Flumazenil is very effective at reversing the CNS depression associated with benzodiazepines but is less effective at reversing respiratory depression. One study found that only 10% of the patient population presenting with a benzodiazepine overdose are suitable candidates for flumazenil. In this select population who are naive to and overdose solely on a benzodiazepine, it can be considered. Due to its short half life, the duration of action of flumazenil is usually less than 1 hour, and multiple doses may be needed. When flumazenil is indicated the risks can be reduced or avoided by slow dose titration of flumazenil. Due to risks and its many contraindications, flumazenil should be administered only after discussion with a medical toxicologist.

==Epidemiology==
In a Swedish study from 2003, benzodiazepines were implicated in 39% of suicides by drug poisoning in the elderly between 1992 and 1996. Nitrazepam and flunitrazepam accounted for 90% of benzodiazepine implicated suicides. In cases where benzodiazepines contributed to death, but were not the sole cause, drowning, typically in the bath, was a common method used. Benzodiazepines were the predominant drug class in suicides in this review of Swedish death certificates. In 72% of the cases, benzodiazepines were the only drug consumed. Thus, many of deaths associated with benzodiazepine overdoses may not be a direct result of the toxic effects but either due to being combined with other drugs or used as a tool to kill oneself using a different method, e.g. drowning.

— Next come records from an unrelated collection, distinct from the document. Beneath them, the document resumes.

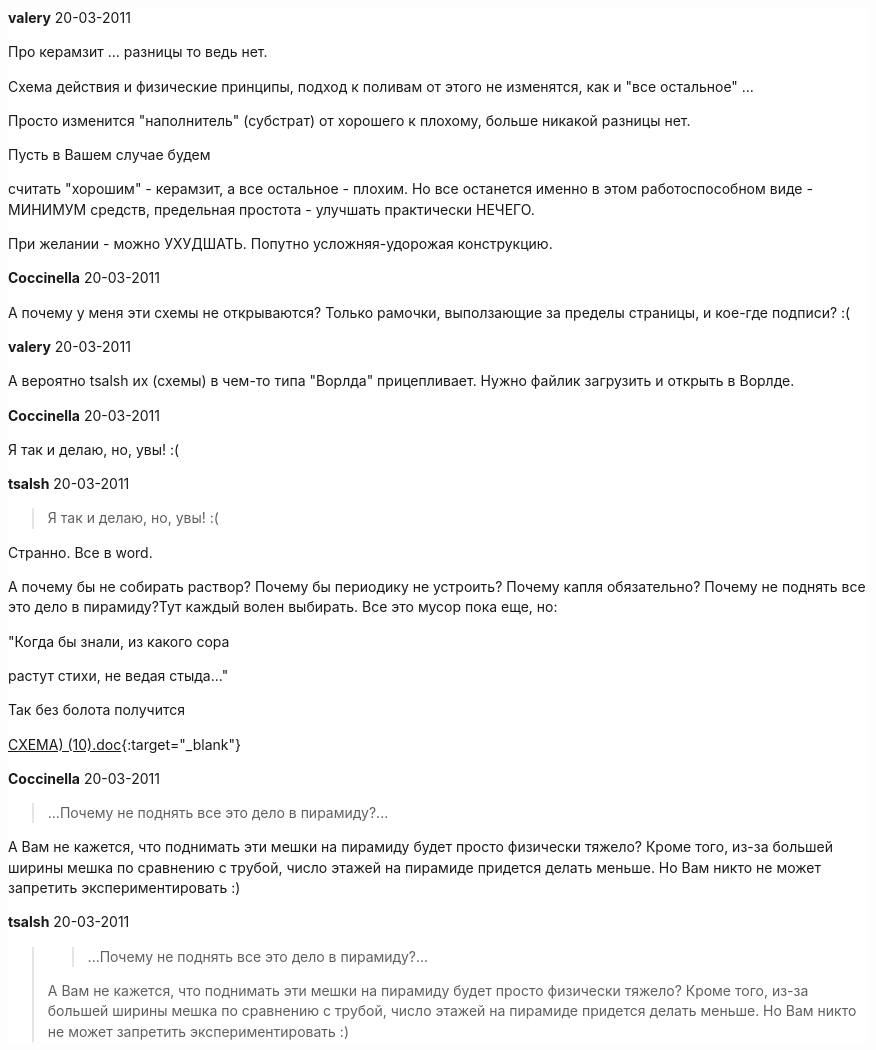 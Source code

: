 
**valery** 20-03-2011

Про керамзит ... разницы то ведь нет.

Схема действия и физические принципы, подход к поливам от этого не изменятся, как и "все остальное" ...

Просто изменится "наполнитель" (субстрат) от хорошего к плохому, больше никакой разницы нет.

Пусть в Вашем случае будем

считать "хорошим" - керамзит, а все остальное - плохим. Но все останется именно в этом работоспособном виде - МИНИМУМ средств, предельная простота - улучшать практически НЕЧЕГО.

При желании - можно УХУДШАТЬ. Попутно усложняя-удорожая конструкцию.


**Coccinella** 20-03-2011

А почему у меня эти схемы не открываются? Только рамочки, выползающие за пределы страницы, и кое-где подписи? :(


**valery** 20-03-2011

А вероятно tsalsh их (схемы) в чем-то типа "Ворлда" прицепливает. Нужно файлик загрузить и открыть в Ворлде.


**Coccinella** 20-03-2011

Я так и делаю, но, увы! :(


**tsalsh** 20-03-2011

> Я так и делаю, но, увы! :(

Странно. Все в word. 

А почему бы не собирать раствор? Почему бы периодику не устроить? Почему капля обязательно? Почему не поднять все это дело в пирамиду?Тут каждый волен выбирать. Все это мусор пока еще, но:

"Когда бы знали, из какого сора

растут стихи, не ведая стыда..."

Так без болота получится

[СХЕМА) (10).doc](https://t.me/ponics_ru_files/5095){:target="_blank"}

**Coccinella** 20-03-2011

> ...Почему не поднять все это дело в пирамиду?...

А Вам не кажется, что поднимать эти мешки на пирамиду будет просто физически тяжело? Кроме того, из-за большей ширины мешка по сравнению с трубой, число этажей на пирамиде придется делать меньше. Но Вам никто не может запретить экспериментировать :)


**tsalsh** 20-03-2011

> > ...Почему не поднять все это дело в пирамиду?...
> 
> 
> 
> А Вам не кажется, что поднимать эти мешки на пирамиду будет просто физически тяжело? Кроме того, из-за большей ширины мешка по сравнению с трубой, число этажей на пирамиде придется делать меньше. Но Вам никто не может запретить экспериментировать :)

In a Swedish retrospective study of deaths of 1987, in 159 of 1587 autopsy cases benzodiazepines were found. In 44 of these cases the cause of death was natural causes or unclear. The remaining 115 deaths were due to accidents (N = 16), suicide (N = 60), drug addiction (N = 29) or alcoholism (N = 10). In a comparison of suicides and natural deaths, the concentrations both of flunitrazepam and nitrazepam (sleeping medications) were significantly higher among the suicides.
In four cases benzodiazepines were the sole cause of death.

In Australia, a study of 16 deaths associated with toxic concentrations of benzodiazepines during the period of 5 years leading up to July 1994 found preexisting natural disease as a feature of 11 cases; 14 cases were suicides. Cases where other drugs, including ethanol, had contributed to the death were excluded. In the remaining five cases, death was caused solely by benzodiazepines. Nitrazepam and temazepam were the most prevalent drugs detected, followed by oxazepam and flunitrazepam. A review of self poisonings of 12 months 1976 - 1977 in Auckland, New Zealand, found benzodiazepines implicated in 40% of the cases. A 1993 British study found flurazepam and temazepam to have the highest number of deaths per million prescriptions among medications commonly prescribed in the 1980s. Flurazepam, now rarely prescribed in the United Kingdom and Australia, had the highest fatal toxicity index of any benzodiazepine (15.0) followed by Temazepam (11.9), versus 5.9 for benzodiazepines overall, taken with or without alcohol.

Etizolam overdose deaths are rising - for instance, the National Records of Scotland report on drug-related deaths, implicated 548 deaths from 'street' Etizolam in 2018, almost double the number from 2017 (299) and only six years from the first recorded death (in 2012). The 548 deaths were 45% of all drug-related deaths in Scotland in 2018.